4. **Run `kaizen` in your own project** (where you use Cursor / Claude Code / Codex), not only
inside the kaizen repo:
```bash
cd /path/to/your-project
kaizen init
```
Step-by-step guide, uninstall, and troubleshooting: [docs/install.md](docs/install.md).
## Quick start
```bash
kaizen init # scaffold .kaizen/ + wire .cursor/hooks.json + .claude/settings.json
kaizen doctor # verify config, DB, and hook wiring
kaizen sessions list # index sessions in the current repo
kaizen summary # cost / agent / model rollup
kaizen tui # live session browser
kaizen retro --days 7 # weekly heuristic bets
kaizen exp new --name add-skill \
--hypothesis "skill cuts tokens" --change "add .cursor/skills/x" \
--metric tokens_per_session --bind git \
--duration-days 14 --target-pct=-10
```
`kaizen init` creates Cursor, Claude Code, and OpenClaw hook files when absent and patches them idempotently when present. Re-running is safe; originals back up under `.kaizen/backup/`.

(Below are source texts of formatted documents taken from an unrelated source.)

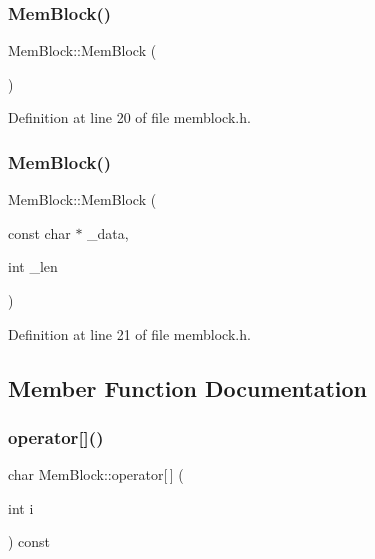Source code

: \subsubsection{\texorpdfstring{Mem\+Block()}{MemBlock()}\hspace{0.1cm}{\footnotesize\ttfamily [1/2]}}
{\footnotesize\ttfamily Mem\+Block\+::\+Mem\+Block (\begin{DoxyParamCaption}{ }\end{DoxyParamCaption})\hspace{0.3cm}{\ttfamily [inline]}}



Definition at line 20 of file memblock.\+h.

\mbox{\label{class_mem_block_af2613f2a070cab85addfe23daa90c4fb}} 
\subsubsection{\texorpdfstring{Mem\+Block()}{MemBlock()}\hspace{0.1cm}{\footnotesize\ttfamily [2/2]}}
{\footnotesize\ttfamily Mem\+Block\+::\+Mem\+Block (\begin{DoxyParamCaption}\item[{const char $\ast$}]{\+\_\+data,  }\item[{int}]{\+\_\+len }\end{DoxyParamCaption})\hspace{0.3cm}{\ttfamily [inline]}}



Definition at line 21 of file memblock.\+h.



\subsection{Member Function Documentation}
\mbox{\label{class_mem_block_aef890e4e96c0a7e2e1da525388ba02cd}} 
\subsubsection{\texorpdfstring{operator[]()}{operator[]()}}
{\footnotesize\ttfamily char Mem\+Block\+::operator\mbox{[}$\,$\mbox{]} (\begin{DoxyParamCaption}\item[{int}]{i }\end{DoxyParamCaption}) const\hspace{0.3cm}{\ttfamily [inline]}}



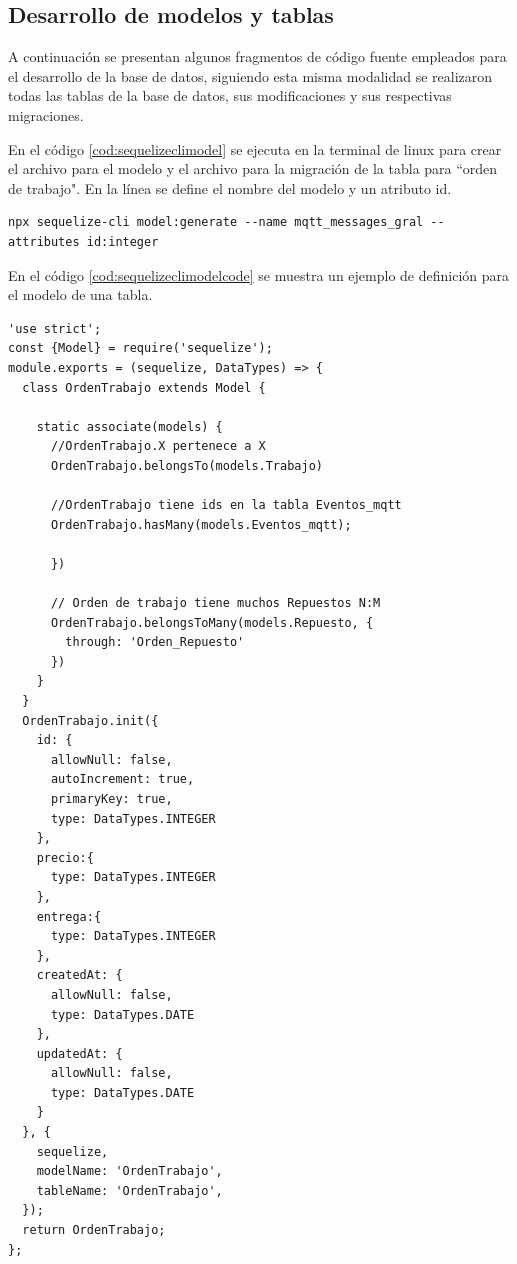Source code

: \subsection{Desarrollo de modelos y tablas}
\label{subsec:modelobasededatos}



A continuación se presentan algunos fragmentos de código fuente empleados para el desarrollo de la base de datos, siguiendo esta misma modalidad se realizaron todas las tablas de la base de datos, sus modificaciones y sus respectivas migraciones.


En el código \ref{cod:sequelizeclimodel} se ejecuta en la terminal de linux para crear el archivo para el modelo y el archivo para la migración de la tabla para ``orden de trabajo". En la línea se define el nombre del modelo y un atributo id. 

\begin{lstlisting}[label=cod:sequelizeclimodel,caption=Código CLI para crear modelo y migración en Sequelize.]
npx sequelize-cli model:generate --name mqtt_messages_gral --attributes id:integer
\end{lstlisting}

En el código \ref{cod:sequelizeclimodelcode} se muestra un ejemplo de definición para el modelo de una tabla.

\begin{lstlisting}[label=cod:sequelizeclimodelcode,caption= Código para un modelo en Sequelize.]
'use strict';
const {Model} = require('sequelize');
module.exports = (sequelize, DataTypes) => {
  class OrdenTrabajo extends Model {
    
    static associate(models) {
      //OrdenTrabajo.X pertenece a X
      OrdenTrabajo.belongsTo(models.Trabajo)
      
      //OrdenTrabajo tiene ids en la tabla Eventos_mqtt
      OrdenTrabajo.hasMany(models.Eventos_mqtt);

      })

      // Orden de trabajo tiene muchos Repuestos N:M
      OrdenTrabajo.belongsToMany(models.Repuesto, {
        through: 'Orden_Repuesto'
      })
    }
  }
  OrdenTrabajo.init({
    id: {
      allowNull: false,
      autoIncrement: true,
      primaryKey: true,
      type: DataTypes.INTEGER
    },
    precio:{
      type: DataTypes.INTEGER
    },
    entrega:{
      type: DataTypes.INTEGER
    },
    createdAt: {
      allowNull: false,
      type: DataTypes.DATE
    },
    updatedAt: {
      allowNull: false,
      type: DataTypes.DATE
    }
  }, {
    sequelize,
    modelName: 'OrdenTrabajo',
    tableName: 'OrdenTrabajo',
  });
  return OrdenTrabajo;
};

\end{lstlisting}

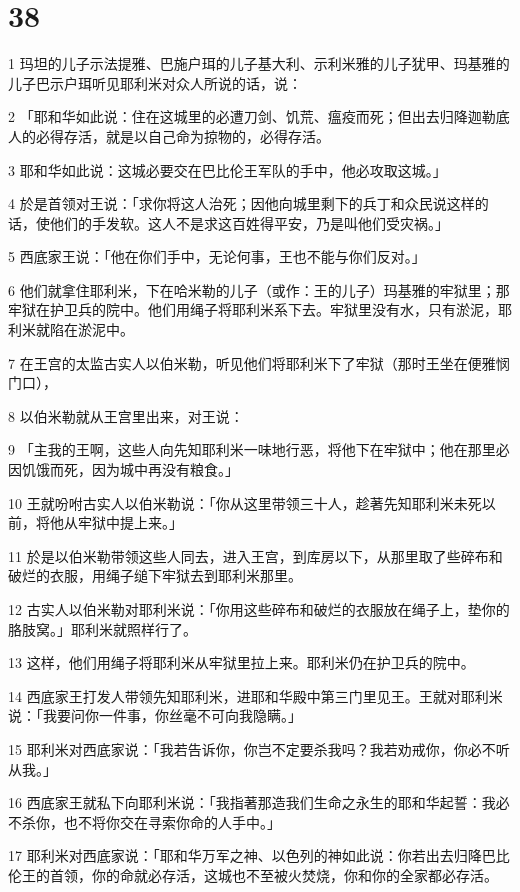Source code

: \chapter{38}

\par 1 玛坦的儿子示法提雅、巴施户珥的儿子基大利、示利米雅的儿子犹甲、玛基雅的儿子巴示户珥听见耶利米对众人所说的话，说：
\par 2 「耶和华如此说：住在这城里的必遭刀剑、饥荒、瘟疫而死；但出去归降迦勒底人的必得存活，就是以自己命为掠物的，必得存活。
\par 3 耶和华如此说：这城必要交在巴比伦王军队的手中，他必攻取这城。」
\par 4 於是首领对王说：「求你将这人治死；因他向城里剩下的兵丁和众民说这样的话，使他们的手发软。这人不是求这百姓得平安，乃是叫他们受灾祸。」
\par 5 西底家王说：「他在你们手中，无论何事，王也不能与你们反对。」
\par 6 他们就拿住耶利米，下在哈米勒的儿子（或作：王的儿子）玛基雅的牢狱里；那牢狱在护卫兵的院中。他们用绳子将耶利米系下去。牢狱里没有水，只有淤泥，耶利米就陷在淤泥中。
\par 7 在王宫的太监古实人以伯米勒，听见他们将耶利米下了牢狱（那时王坐在便雅悯门口），
\par 8 以伯米勒就从王宫里出来，对王说：
\par 9 「主我的王啊，这些人向先知耶利米一味地行恶，将他下在牢狱中；他在那里必因饥饿而死，因为城中再没有粮食。」
\par 10 王就吩咐古实人以伯米勒说：「你从这里带领三十人，趁著先知耶利米未死以前，将他从牢狱中提上来。」
\par 11 於是以伯米勒带领这些人同去，进入王宫，到库房以下，从那里取了些碎布和破烂的衣服，用绳子缒下牢狱去到耶利米那里。
\par 12 古实人以伯米勒对耶利米说：「你用这些碎布和破烂的衣服放在绳子上，垫你的胳肢窝。」耶利米就照样行了。
\par 13 这样，他们用绳子将耶利米从牢狱里拉上来。耶利米仍在护卫兵的院中。
\par 14 西底家王打发人带领先知耶利米，进耶和华殿中第三门里见王。王就对耶利米说：「我要问你一件事，你丝毫不可向我隐瞒。」
\par 15 耶利米对西底家说：「我若告诉你，你岂不定要杀我吗？我若劝戒你，你必不听从我。」
\par 16 西底家王就私下向耶利米说：「我指著那造我们生命之永生的耶和华起誓：我必不杀你，也不将你交在寻索你命的人手中。」
\par 17 耶利米对西底家说：「耶和华万军之神、以色列的神如此说：你若出去归降巴比伦王的首领，你的命就必存活，这城也不至被火焚烧，你和你的全家都必存活。

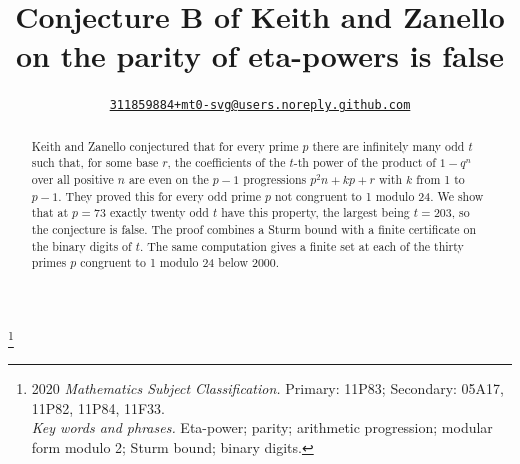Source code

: \documentclass[12pt]{amsart}
\makeatletter
\newcommand{\repo}{https://github.com/mt0-svg/keith-zanello-73}
\DeclareRobustCommand{\authorlink}{\href{\repo/issues/new/choose}{\nolinkurl{311859884+mt0-svg@users.noreply.github.com}}}
\theoremstyle{definition}
\makeatother
\begin{document}
\title[Conjecture B of Keith and Zanello is false]{Conjecture B of Keith and Zanello on the parity of eta-powers is false}
\author{\authorlink}
\thanks{2020 {\em Mathematics Subject Classification.} Primary: 11P83; Secondary: 05A17, 11P82, 11P84, 11F33.\\\indent
{\em Key words and phrases.} Eta-power; parity; arithmetic progression; modular form modulo 2; Sturm bound; binary digits.}

\begin{abstract}
Keith and Zanello conjectured that for every prime $p$ there are infinitely many odd $t$ such that, for some base $r$, the coefficients of the $t$-th power of the product of $1-q^n$ over all positive $n$ are even on the $p-1$ progressions $p^2n+kp+r$ with $k$ from 1 to $p-1$. They proved this for every odd prime $p$ not congruent to 1 modulo 24. We show that at $p=73$ exactly twenty odd $t$ have this property, the largest being $t=203$, so the conjecture is false. The proof combines a Sturm bound with a finite certificate on the binary digits of $t$. The same computation gives a finite set at each of the thirty primes $p$ congruent to 1 modulo 24 below 2000.
\end{abstract}

\maketitle
\end{document}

Full CLI reference: [docs/usage.md](docs/usage.md). Guided walkthrough: [docs/tutorial/README.md](docs/tutorial/README.md).
## Docs
| Doc | Purpose |
|---|---|
| [docs/install.md](docs/install.md) | Install, build from source, uninstall |
| [docs/tutorial/README.md](docs/tutorial/README.md) | Hands-on tutorial (all major features) |
| [docs/usage.md](docs/usage.md) | CLI reference |
| [docs/concepts.md](docs/concepts.md) | Sessions, events, retro, experiments |
| [docs/architecture.md](docs/architecture.md) | Module graph, data flow |
| [docs/config.md](docs/config.md) | Config file + env vars |
| [docs/telemetry-journey.md](docs/telemetry-journey.md) | How sessions become stored facts (learning path) |
| [CONTRIBUTING.md](CONTRIBUTING.md) | Dev setup, tests, PR flow |
| [CHANGELOG.md](CHANGELOG.md) | Release notes |
## Status
Pre–1.0: breaking changes may appear in minor versions (see
[CHANGELOG.md](CHANGELOG.md)). Feature set for the initial public line is
shipped; follow the changelog for new work.
## License
[AGPL-3.0-or-later](LICENSE). Contributions are licensed under the same
terms. See [CONTRIBUTING.md](CONTRIBUTING.md).
Security disclosures: [SECURITY.md](SECURITY.md).